What to do:
Filter the data for "ionos" and copy matching lines.

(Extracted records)

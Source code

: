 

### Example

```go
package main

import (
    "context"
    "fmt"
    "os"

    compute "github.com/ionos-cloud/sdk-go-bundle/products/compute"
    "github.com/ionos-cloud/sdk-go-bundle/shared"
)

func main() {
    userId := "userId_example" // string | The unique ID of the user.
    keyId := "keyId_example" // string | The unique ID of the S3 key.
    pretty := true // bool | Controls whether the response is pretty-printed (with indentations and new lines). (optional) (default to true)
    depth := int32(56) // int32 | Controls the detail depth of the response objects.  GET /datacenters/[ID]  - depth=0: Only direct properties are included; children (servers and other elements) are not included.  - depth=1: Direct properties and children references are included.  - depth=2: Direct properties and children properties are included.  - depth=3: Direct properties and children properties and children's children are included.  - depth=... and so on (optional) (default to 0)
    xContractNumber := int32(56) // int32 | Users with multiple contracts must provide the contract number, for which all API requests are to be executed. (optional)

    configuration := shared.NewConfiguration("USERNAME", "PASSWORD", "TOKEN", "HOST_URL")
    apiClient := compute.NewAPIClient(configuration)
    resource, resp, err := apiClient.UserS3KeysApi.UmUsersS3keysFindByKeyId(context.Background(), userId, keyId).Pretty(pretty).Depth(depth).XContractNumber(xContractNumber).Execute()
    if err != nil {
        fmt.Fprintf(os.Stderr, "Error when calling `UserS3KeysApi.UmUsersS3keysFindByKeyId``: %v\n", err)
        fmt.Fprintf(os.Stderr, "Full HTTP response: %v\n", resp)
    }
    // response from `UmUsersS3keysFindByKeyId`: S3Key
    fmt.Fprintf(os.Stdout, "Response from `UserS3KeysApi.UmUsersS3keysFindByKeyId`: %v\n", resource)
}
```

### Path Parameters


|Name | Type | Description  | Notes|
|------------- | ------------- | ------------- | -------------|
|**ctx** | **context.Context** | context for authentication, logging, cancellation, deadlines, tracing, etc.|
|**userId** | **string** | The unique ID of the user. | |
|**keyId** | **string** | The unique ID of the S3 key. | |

Written response:
    compute "github.com/ionos-cloud/sdk-go-bundle/products/compute"
    "github.com/ionos-cloud/sdk-go-bundle/shared"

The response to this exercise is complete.